Si les tribunaux de commerce ont gagné en rapidité et efficacité, avec un taux élevé de confirmation de leurs décisions en appel (supérieur à 70 % à Paris), les tribunaux ne pourront en sortie de crise solder rapidement le stock des contentieux reportés ces derniers mois entre grève des avocats et crise sanitaire. Que dire alors du flot prévisible des contentieux en germe, pour l’heure retenus par les circonstances ou à naître de celles-ci…

Interviewé par le Club des Juristes, le Premier Président de la Cour d’appel de Paris Jean-Michel Hayat, après avoir rappelé que nombre d’affaires étaient avant même la crise sanitaire renvoyées à la fin de l’année 2021, préconisait pour répondre aux enjeux une relance forte de la médiation (Le Club des Juristes, 1er avril 2020).
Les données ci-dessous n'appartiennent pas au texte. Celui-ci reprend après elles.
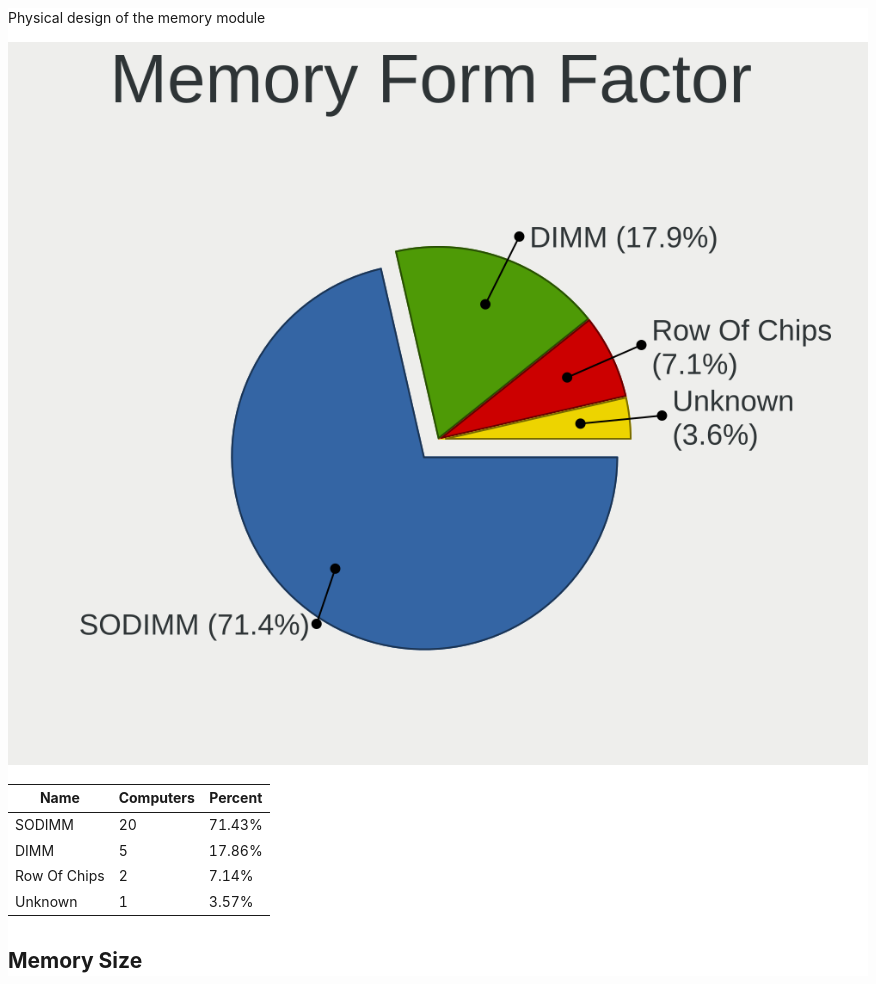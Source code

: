 Physical design of the memory module

![Memory Form Factor](./images/pie_chart/memory_formfactor.svg)


| Name         | Computers | Percent |
|--------------|-----------|---------|
| SODIMM       | 20        | 71.43%  |
| DIMM         | 5         | 17.86%  |
| Row Of Chips | 2         | 7.14%   |
| Unknown      | 1         | 3.57%   |

Memory Size
-----------
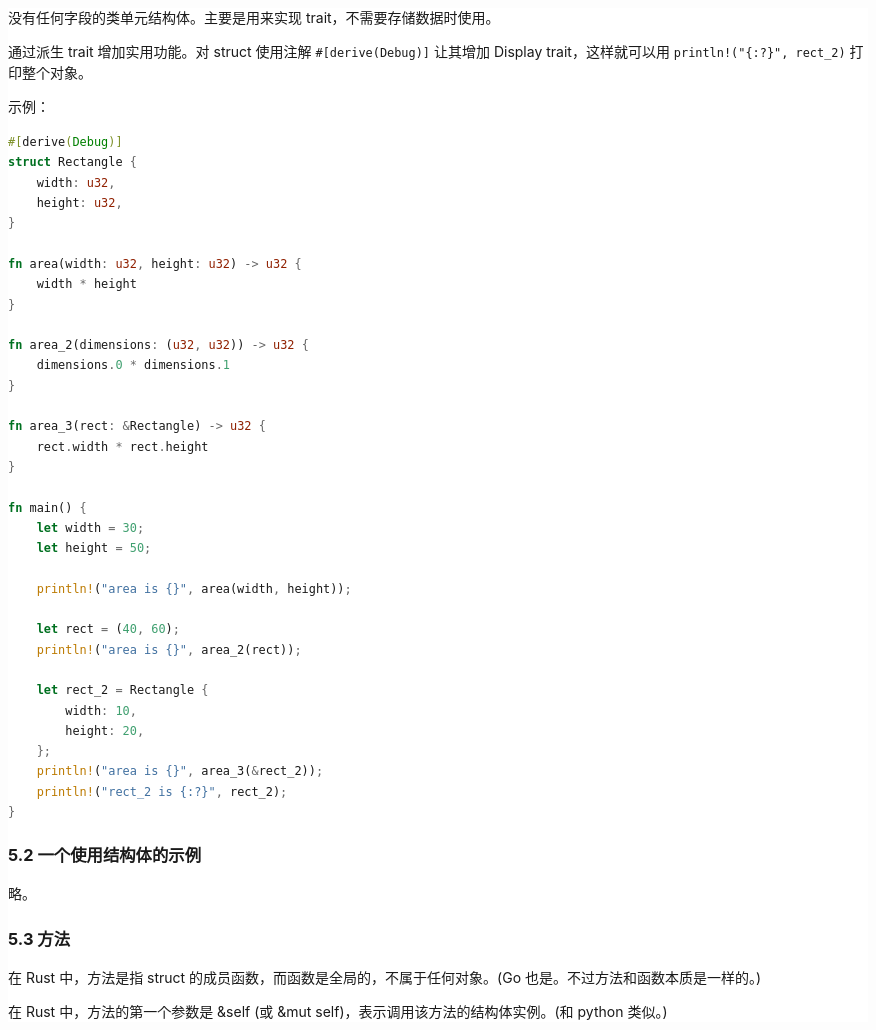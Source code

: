 没有任何字段的类单元结构体。主要是用来实现 trait，不需要存储数据时使用。

通过派生 trait 增加实用功能。对 struct 使用注解 `#[derive(Debug)]` 让其增加 Display trait，这样就可以用 `println!("{:?}", rect_2)` 打印整个对象。

示例：

```rust
#[derive(Debug)]
struct Rectangle {
    width: u32,
    height: u32,
}

fn area(width: u32, height: u32) -> u32 {
    width * height
}

fn area_2(dimensions: (u32, u32)) -> u32 {
    dimensions.0 * dimensions.1
}

fn area_3(rect: &Rectangle) -> u32 {
    rect.width * rect.height
}

fn main() {
    let width = 30;
    let height = 50;

    println!("area is {}", area(width, height));

    let rect = (40, 60);
    println!("area is {}", area_2(rect));

    let rect_2 = Rectangle {
        width: 10,
        height: 20,
    };
    println!("area is {}", area_3(&rect_2));
    println!("rect_2 is {:?}", rect_2);
}
```

### 5.2 一个使用结构体的示例

略。

### 5.3 方法

在 Rust 中，方法是指 struct 的成员函数，而函数是全局的，不属于任何对象。(Go 也是。不过方法和函数本质是一样的。)

在 Rust 中，方法的第一个参数是 &self (或 &mut self)，表示调用该方法的结构体实例。(和 python 类似。)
Or, si depuis le 25 mars 2019 le juge peut enjoindre aux parties de rencontrer un médiateur à toute étape de la procédure (y compris en référé) et si depuis le 1er janvier 2020, l’obligation préalable de tentative de règlement amiable est généralisée (pour les litiges inférieurs à 5000€ et certaines actions spécifiques), le juge pouvant en l’absence d’une telle tentative relever d’office l’irrecevabilité de la demande, l’usage de la médiation et autres modes alternatifs de règlement des litiges demeure encore anecdotique malgré des vertus a priori évidentes de rapidité et de souplesse.

Comme souligné par notre consœur Marie-Anne Gallot Le Lorier, « les avocats ne sont pas étrangers à une telle situation » du fait d’une culture « qui est celle du combat » (Le Club des Juristes, 8 avril 2020)

Pourtant, s’il subsistera toujours un contentieux traditionnel, la déstabilisation durable de l’économie mondiale génère pour les entreprises des attentes nouvelles en termes d’urgence, de solidarité, d’équité et de recherche de solutions constructives de long terme.

C’est en adaptant sa culture de combat et en l’enrichissant de nouvelles pratiques agiles, telles que la médiation ou encore le contrat de procédure participative, que l’avocat, qu’il soit médiateur ou accompagne son client en médiation ou même intervienne dans son rôle traditionnel de défenseur, répondra à l’urgence et se placera pleinement au cœur des enjeux nouveaux de ses clients.

C’est aussi dans cet esprit et avec cette « intelligence situationnelle » qu’il se mettra en capacité de proposer demain des réponses innovantes et adaptées aux « angles morts » de la justice et du droit, angles morts qui bien avant la crise sanitaire amorçaient un certain mouvement de désaffection du monde des affaires (e.g. l’inadaptation du droit processuel à la matière des conflits entre associés).

Au risque de rester une nouvelle fois à quai de l’histoire, l’avocat, pour conserver ou retrouver une place trop souvent par le passé abandonnée à d’autres professionnels par manque de pragmatisme, de souplesse et d’innovation, doit se réinventer.

Aucun professionnel n’est mieux armé que lui pour être à la hauteur de cet enjeu tant sa maîtrise des codes et enjeux du contentieux lui permet de se poser en véritable « expert en gestion des conflits », comme tel pleinement créateur de valeur.